→ **WHAT IS NEEDED**: Each line of the data below that includes the string "textit" must be copied.

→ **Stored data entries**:
[Start of section]
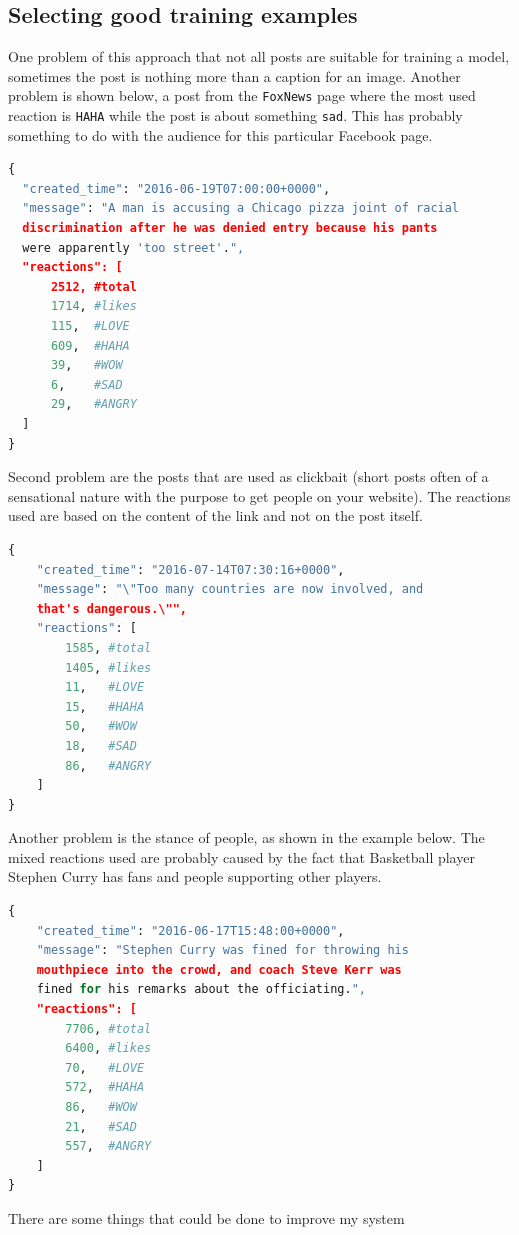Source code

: \documentclass[
10pt, %
a4paper, %
oneside, %
headinclude,footinclude, %
BCOR5mm, %
]{scrartcl}
\begin{document}
\subsection{Selecting good training examples}
One problem of this approach that not all posts are suitable for training a model, sometimes the post is nothing more than a caption for an image. Another problem is shown below, a post from the \texttt{FoxNews} page where the most used reaction is \texttt{HAHA} while the post is about something \texttt{sad}. This has probably something to do with the audience for this particular Facebook page.
\begin{lstlisting}[language=Python, caption="Example post"]
{
  "created_time": "2016-06-19T07:00:00+0000",
  "message": "A man is accusing a Chicago pizza joint of racial
  discrimination after he was denied entry because his pants
  were apparently 'too street'.",
  "reactions": [
      2512, #total
      1714, #likes
      115,  #LOVE
      609,  #HAHA
      39,   #WOW
      6,    #SAD
      29,   #ANGRY
  ]
}
\end{lstlisting}
Second problem are the posts that are used as clickbait (short posts often of a sensational nature with the purpose to get people on your website). The reactions used are based on the content of the link and not on the post itself.
\begin{lstlisting}[language=Python, caption="Example post"]
{
    "created_time": "2016-07-14T07:30:16+0000",
    "message": "\"Too many countries are now involved, and 
    that's dangerous.\"",
    "reactions": [
        1585, #total
        1405, #likes
        11,   #LOVE
        15,	  #HAHA
        50,   #WOW
        18,   #SAD
        86,   #ANGRY
    ]
}
\end{lstlisting}
Another problem is the stance of people, as shown in the example below. The mixed reactions used are probably caused by the fact that Basketball player Stephen Curry has fans and people supporting other players.
\begin{lstlisting}[language=Python, caption="Example post"]
{
    "created_time": "2016-06-17T15:48:00+0000",
    "message": "Stephen Curry was fined for throwing his
    mouthpiece into the crowd, and coach Steve Kerr was 
    fined for his remarks about the officiating.",
    "reactions": [
        7706, #total
        6400, #likes
        70,   #LOVE
        572,  #HAHA
        86,   #WOW
        21,   #SAD
        557,  #ANGRY
    ]
}
\end{lstlisting}
There are some things that could be done to improve my system
\end{document}
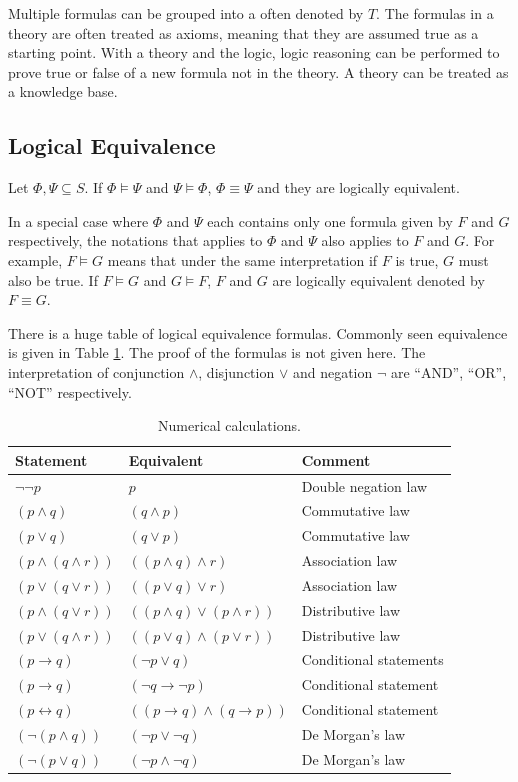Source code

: Multiple formulas can be grouped into a  often denoted by $T$. The formulas in a theory are often treated as axioms, meaning that they are assumed true as a starting point. With a theory and the logic, logic reasoning can be performed to prove true or false of a new formula not in the theory. A theory can be treated as a knowledge base.

\subsection{Logical Equivalence}

Let $\Phi, \Psi \subseteq S$. If $\Phi \models \Psi$ and $\Psi \models \Phi$, $\Phi \equiv \Psi$ and they are logically equivalent.

In a special case where $\Phi$ and $\Psi$ each contains only one formula given by $F$ and $G$ respectively, the notations that applies to $\Phi$ and $\Psi$ also applies to $F$ and $G$. For example, $F\models G$ means that under the same interpretation if $F$ is true, $G$ must also be true. If $F \models G$ and $G \models F$, $F$ and $G$ are logically equivalent denoted by $F\equiv G$.

There is a huge table of logical equivalence formulas. Commonly seen equivalence is given in Table \ref{tab:logicalequivalence}. The proof of the formulas is not given here. The interpretation of conjunction $\land$, disjunction $\lor$ and negation $\neg$ are ``AND'', ``OR'', ``NOT'' respectively.
\begin{table}[!htb]
	\centering \caption{Numerical calculations.} \label{tab:logicalequivalence}
	\begin{tabularx}{\textwidth}{llX}
		\hline
		Statement & Equivalent & Comment \\
		\hline
		$\neg \neg p$ & $p$ & Double negation law \\
		$(p \land q)$ & $(q \land p)$ & Commutative law \\
		$(p \lor q)$ & $(q \lor p)$ & Commutative law \\
		$(p \land (q \land r))$ & $((p \land q) \land r)$ & Association law \\
		$(p \lor (q \lor r))$ & $((p \lor q) \lor r)$ & Association law \\
		$(p \land (q \lor r))$ & $((p \land q) \lor (p \land r))$ & Distributive law \\
		$(p \lor (q \land r))$ & $((p \lor q) \land (p \lor r))$ & Distributive law \\
		$(p \rightarrow q)$ & $(\neg p \lor q)$ & Conditional statements \\
		$(p \rightarrow q)$ & $(\neg q \rightarrow \neg p)$ & Conditional statement \\
		$(p \leftrightarrow q)$ & $((p \rightarrow q) \land (q \rightarrow p))$ & Conditional statement \\
		$(\neg (p \land q))$ & $(\neg p \lor \neg q)$ & De Morgan's law \\
		$(\neg (p \lor q))$ & $(\neg p \land \neg q)$ & De Morgan's law \\
		\hline
	\end{tabularx}
\end{table}

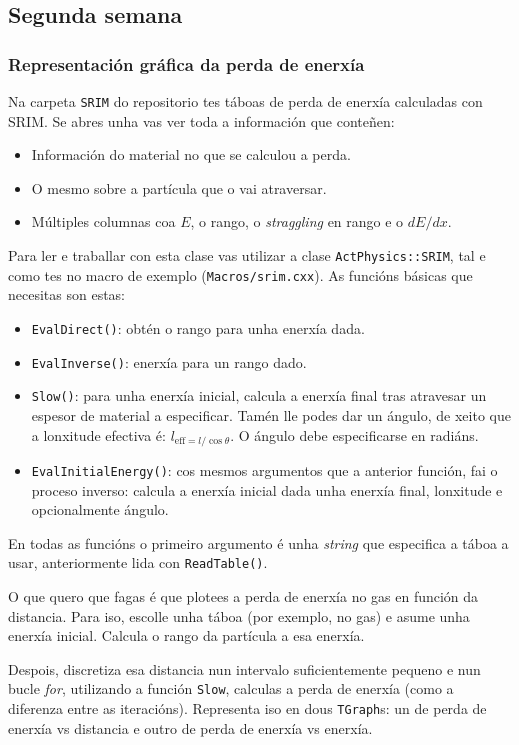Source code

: \documentclass[11pt, a4paper]{article}
\newcommand{\iso}[2]{\ce{^{#1}#2}}
\begin{document}
\subsection{Segunda semana}
\subsubsection*{Representación gráfica da perda de enerxía}
Na carpeta \lstinline|SRIM| do repositorio tes táboas de perda de enerxía calculadas con SRIM. Se abres unha vas ver toda a información que conteñen:
\begin{itemize}
    \item Información do material no que se calculou a perda.
    \item O mesmo sobre a partícula que o vai atraversar.
    \item Múltiples columnas coa $E$, o rango, o \textit{straggling} en rango e o $dE/dx$.
\end{itemize}
Para ler e traballar con esta clase vas utilizar a clase \lstinline|ActPhysics::SRIM|, tal e como tes no macro de exemplo (\lstinline|Macros/srim.cxx|). As funcións básicas que necesitas son estas:
\begin{itemize}
    \item \lstinline|EvalDirect()|: obtén o rango para unha enerxía dada.
    \item \lstinline|EvalInverse()|: enerxía para un rango dado.
    \item \lstinline|Slow()|: para unha enerxía inicial, calcula a enerxía final tras atravesar un espesor de material a especificar. Tamén lle podes dar un ángulo, de xeito que a lonxitude efectiva é: $l_{\text{eff} = l / \cos{\theta}}$. O ángulo debe especificarse en radiáns.
    \item \lstinline|EvalInitialEnergy()|: cos mesmos argumentos que a anterior función, fai o proceso inverso: calcula a enerxía inicial dada unha enerxía final, lonxitude e opcionalmente ángulo.
\end{itemize}
En todas as funcións o primeiro argumento é unha \textit{string} que especifica a táboa a usar, anteriormente lida con \lstinline|ReadTable()|.

O que quero que fagas é que plotees a perda de enerxía no gas en función da distancia. Para iso, escolle unha táboa (por exemplo, \iso{11}{Li} no gas) e asume unha enerxía inicial. Calcula o rango da partícula a esa enerxía.

Despois, discretiza esa distancia nun intervalo suficientemente pequeno e nun bucle \textit{for}, utilizando a función \lstinline|Slow|, calculas a perda de enerxía (como a diferenza entre as iteracións). Representa iso en dous  \lstinline|TGraph|s: un de perda de enerxía vs distancia e outro de perda de enerxía vs enerxía.
\end{document}
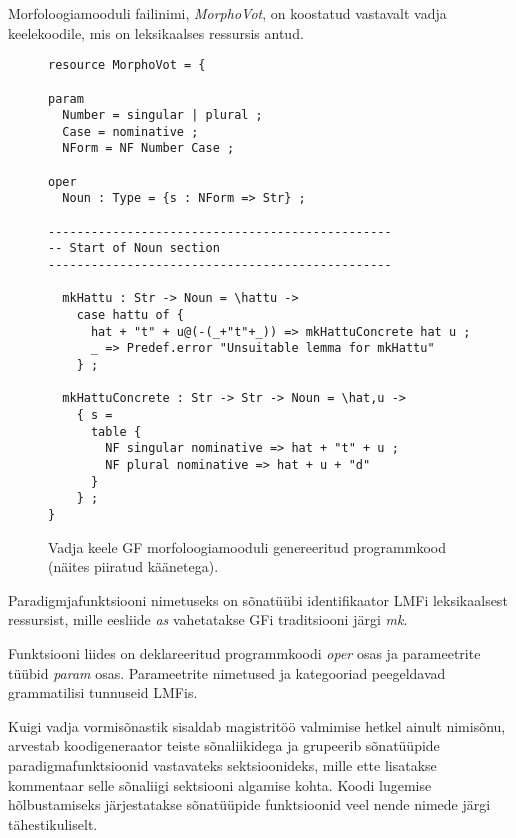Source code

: \documentclass[12pt,a4paper]{article}
\begin{document}
Morfoloogiamooduli failinimi, \textit{MorphoVot}, on koostatud vastavalt vadja keele\-koodile, mis on leksikaalses ressursis antud.

\begin{figure}[ht]
  \center
\begin{verbatim}
resource MorphoVot = {

param
  Number = singular | plural ;
  Case = nominative ;
  NForm = NF Number Case ;

oper
  Noun : Type = {s : NForm => Str} ;

------------------------------------------------
-- Start of Noun section
------------------------------------------------

  mkHattu : Str -> Noun = \hattu -> 
    case hattu of {
      hat + "t" + u@(-(_+"t"+_)) => mkHattuConcrete hat u ;
      _ => Predef.error "Unsuitable lemma for mkHattu"
    } ;
  
  mkHattuConcrete : Str -> Str -> Noun = \hat,u -> 
    { s =
      table {
        NF singular nominative => hat + "t" + u ;
        NF plural nominative => hat + u + "d"
      }
    } ;
}
\end{verbatim}
\caption{Vadja keele GF morfoloogia\-mooduli genereeritud programmkood (näites piiratud käänetega).
  \label{code:gf-morfoloogia}}
\end{figure}

Paradigmjafunktsiooni nimetuseks on sõnatüübi identifikaator LMFi leksikaalsest ressursist, mille eesliide \textit{as} vahetatakse GFi traditsiooni järgi \textit{mk}.

Funktsiooni liides on deklareeritud programmkoodi \textit{oper} osas ja parameetrite tüübid \textit{param} osas. Parameetrite nimetused ja kategooriad peegeldavad grammatilisi tunnuseid LMFis.

Kuigi vadja vormisõnastik sisaldab magistritöö valmimise hetkel ainult nimisõnu, arvestab koodi\-generaator teiste sõna\-liikidega ja grupeerib sõnatüüpide paradigma\-funktsioonid vastavateks sektsioonideks, mille ette lisatakse kommentaar selle sõnaliigi sektsiooni algamise kohta. Koodi lugemise hõlbustamiseks järjestatakse sõnatüüpide funktsioonid veel nende nimede järgi tähestikuliselt. 
\end{document}
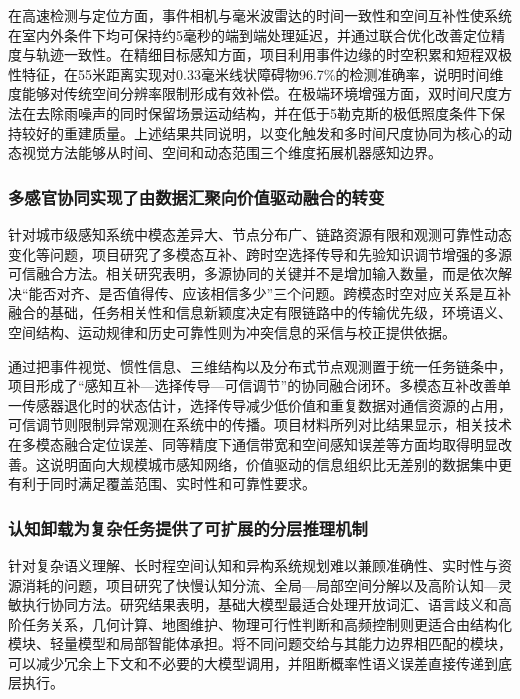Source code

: 在高速检测与定位方面，事件相机与毫米波雷达的时间一致性和空间互补性使系统在室内外条件下均可保持约5毫秒的端到端处理延迟，并通过联合优化改善定位精度与轨迹一致性。在精细目标感知方面，项目利用事件边缘的时空积累和短程双极性特征，在55米距离实现对0.33毫米线状障碍物96.7\%的检测准确率，说明时间维度能够对传统空间分辨率限制形成有效补偿。在极端环境增强方面，双时间尺度方法在去除雨噪声的同时保留场景运动结构，并在低于5勒克斯的极低照度条件下保持较好的重建质量。上述结果共同说明，以变化触发和多时间尺度协同为核心的动态视觉方法能够从时间、空间和动态范围三个维度拓展机器感知边界。

\subsubsection{多感官协同实现了由数据汇聚向价值驱动融合的转变}

针对城市级感知系统中模态差异大、节点分布广、链路资源有限和观测可靠性动态变化等问题，项目研究了多模态互补、跨时空选择传导和先验知识调节增强的多源可信融合方法。相关研究表明，多源协同的关键并不是增加输入数量，而是依次解决“能否对齐、是否值得传、应该相信多少”三个问题。跨模态时空对应关系是互补融合的基础，任务相关性和信息新颖度决定有限链路中的传输优先级，环境语义、空间结构、运动规律和历史可靠性则为冲突信息的采信与校正提供依据。

通过把事件视觉、惯性信息、三维结构以及分布式节点观测置于统一任务链条中，项目形成了“感知互补---选择传导---可信调节”的协同融合闭环。多模态互补改善单一传感器退化时的状态估计，选择传导减少低价值和重复数据对通信资源的占用，可信调节则限制异常观测在系统中的传播。项目材料所列对比结果显示，相关技术在多模态融合定位误差、同等精度下通信带宽和空间感知误差等方面均取得明显改善。这说明面向大规模城市感知网络，价值驱动的信息组织比无差别的数据集中更有利于同时满足覆盖范围、实时性和可靠性要求。

\subsubsection{认知卸载为复杂任务提供了可扩展的分层推理机制}

针对复杂语义理解、长时程空间认知和异构系统规划难以兼顾准确性、实时性与资源消耗的问题，项目研究了快慢认知分流、全局---局部空间分解以及高阶认知---灵敏执行协同方法。研究结果表明，基础大模型最适合处理开放词汇、语言歧义和高阶任务关系，几何计算、地图维护、物理可行性判断和高频控制则更适合由结构化模块、轻量模型和局部智能体承担。将不同问题交给与其能力边界相匹配的模块，可以减少冗余上下文和不必要的大模型调用，并阻断概率性语义误差直接传递到底层执行。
[End of section]
→ **OUTPUT OF THE EXERCISE**:
    \item Múltiples columnas coa $E$, o rango, o \textit{straggling} en rango e o $dE/dx$.
En todas as funcións o primeiro argumento é unha \textit{string} que especifica a táboa a usar, anteriormente lida con \lstinline|ReadTable()|.
Despois, discretiza esa distancia nun intervalo suficientemente pequeno e nun bucle \textit{for}, utilizando a función \lstinline|Slow|, calculas a perda de enerxía (como a diferenza entre as iteracións). Representa iso en dous  \lstinline|TGraph|s: un de perda de enerxía vs distancia e outro de perda de enerxía vs enerxía.
Morfoloogiamooduli failinimi, \textit{MorphoVot}, on koostatud vastavalt vadja keele\-koodile, mis on leksikaalses ressursis antud.
Paradigmjafunktsiooni nimetuseks on sõnatüübi identifikaator LMFi leksikaalsest ressursist, mille eesliide \textit{as} vahetatakse GFi traditsiooni järgi \textit{mk}.
Funktsiooni liides on deklareeritud programmkoodi \textit{oper} osas ja parameetrite tüübid \textit{param} osas. Parameetrite nimetused ja kategooriad peegeldavad grammatilisi tunnuseid LMFis.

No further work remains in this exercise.